基于影像组学的结直肠癌预后模型构建
Construction of Colorectal Cancer Prognostic Model Based on Radiomics
摘要: 目的:本研究旨在探讨结合影像组学和基因组学数据评估结直肠癌(colorectal cancer, CRC)预后的价值。方法:从癌症影像档案馆(The Cancer Imaging Archive, TCIA)中获取结直肠肝转移、TCGA-COAD和TCGA-READ数据集,包括225例结直肠癌患者的影像学数据和654例基因组数据。手动勾画结直肠癌肿瘤边缘以定义感兴趣区域(the region of interest, ROI)。采用LASSO回归和10倍交叉验证进行特征选择及核心DEGs选择,后进行Kaplan Meier (K-M)生存分析和多变量COX回归分析。TCGA-COAD和TCGA-READ数据集以7:3的比例随机分为训练集和验证集。对训练集中选定的基因和放射组学特征进行多变量COX回归分析。通过前向–后向逐步回归选取关键指标。通过时间依赖ROC曲线和校准图评估验证集中的模型性能。结果:共提取5个关键特征。K-M生存分析显示,与高风险组相比,低风险组的总生存期明显更长(P < 0.0001)。对TCGA-COAD和TCGA-READ基因组数据进行差异分析,筛选出8个关键基因。对训练集中选定的影像组学特征和关键基因,构建了由3个基因(PCOLCE2: P = 0.027, PTH1R: P = 0.009, UBQLNL: P = 0.008)组成的基因组学–影像组学联合模型。COX回归结果显示,以上模型的风险评分与CRC预后存在显著相关性(P < 0.05)。在1年、3年和5年的验证集中,预测存活率与实际存活率之间有显著的相关性。结论:由以上3个基因组成的基因–影像组学联合模型对CRC预后具有良好的预测能力和应用价值。

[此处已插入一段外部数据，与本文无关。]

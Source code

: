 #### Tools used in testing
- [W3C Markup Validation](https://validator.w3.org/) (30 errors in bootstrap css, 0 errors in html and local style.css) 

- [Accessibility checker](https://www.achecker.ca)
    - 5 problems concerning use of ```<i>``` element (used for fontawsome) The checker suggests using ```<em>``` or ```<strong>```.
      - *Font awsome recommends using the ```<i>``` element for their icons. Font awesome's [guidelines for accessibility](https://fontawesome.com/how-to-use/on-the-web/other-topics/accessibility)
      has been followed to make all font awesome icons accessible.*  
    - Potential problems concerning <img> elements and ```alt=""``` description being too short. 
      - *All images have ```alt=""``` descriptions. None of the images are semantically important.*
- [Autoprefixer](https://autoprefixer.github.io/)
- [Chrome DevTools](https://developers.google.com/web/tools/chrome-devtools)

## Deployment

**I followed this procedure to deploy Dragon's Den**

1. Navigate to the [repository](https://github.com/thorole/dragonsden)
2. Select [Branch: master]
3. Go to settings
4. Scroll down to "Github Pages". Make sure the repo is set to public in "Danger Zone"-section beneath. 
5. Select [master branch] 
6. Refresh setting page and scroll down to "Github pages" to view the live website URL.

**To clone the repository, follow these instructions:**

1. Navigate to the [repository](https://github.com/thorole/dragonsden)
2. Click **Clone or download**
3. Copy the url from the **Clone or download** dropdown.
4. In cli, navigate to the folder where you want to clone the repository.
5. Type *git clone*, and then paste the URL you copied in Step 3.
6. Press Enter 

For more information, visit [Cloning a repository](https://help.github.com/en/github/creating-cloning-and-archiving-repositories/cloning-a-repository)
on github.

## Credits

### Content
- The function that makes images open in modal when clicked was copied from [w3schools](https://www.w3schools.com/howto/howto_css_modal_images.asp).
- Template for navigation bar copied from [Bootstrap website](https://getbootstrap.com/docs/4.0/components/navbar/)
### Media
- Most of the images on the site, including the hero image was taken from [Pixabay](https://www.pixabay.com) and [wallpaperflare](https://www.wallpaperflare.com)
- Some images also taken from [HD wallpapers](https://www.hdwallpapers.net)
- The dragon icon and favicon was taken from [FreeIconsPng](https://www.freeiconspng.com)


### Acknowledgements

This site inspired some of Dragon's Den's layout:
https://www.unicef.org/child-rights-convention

Abstract: Objective: This research endeavors to investigate the practical utility of combining radiomics and genetic data for assessing the prognosis of colorectal cancer (CRC). Methods: We obtained the Colorectal Liver Metastases, TCGA-COAD, and TCGA-READ datasets from The Cancer Imaging Archive (TCIA), including imaging data from 225 colorectal cancer patients and transcriptome data from 654 cases. CRC tumor margins were manually outlined to define the region of interest (ROI). LASSO regression and 10-fold cross-validation were used for feature and DEGs selection, followed by Kaplan Meier (K-M) survival analysis. and multivariate COX regression analysis. The TCGA-COAD and TCGA-READ datasets were randomly split into training and validation sets with a 7:3 ratio. We conducted multivariate COX regression analysis on the selected genes and radiomic features in the training set. Key indicators were chosen through forward-backward stepwise regression and visually presented with a forest plot. Model performance in the validation set was assessed through time-dependent ROC curves and calibration plots. Results: We’ve effectively filtered out 5 pivotal features. K-M survival analysis revealed a significantly longer overall survival in the low-risk group compared to the high-risk group (P < 0.0001). Differential analysis of the transcriptome data from TCGA-COAD and TCGA-READ identified and eight key genes were chosen. A gene-radiomics combined model consisting of three genes (PCOLCE2: P = 0.027, PTH1R: P = 0.009, UBQLNL: P = 0.008) was constructed using COX regression analysis on the selected radiomics features and key genes in the training set. The COX regression results indicated a significant association between these three genes, radiomics risk score, and the prognosis of CRC (P < 0.05). The calibration curve indicated a strong match between the predicted survival rate and the actual survival rate across these time points. Conclusion: The gene-radiomics combined model composed of three genes (PCOLCE2, PTH1R, and UBQLNL) demonstrates good predictive ability and application value for CRC.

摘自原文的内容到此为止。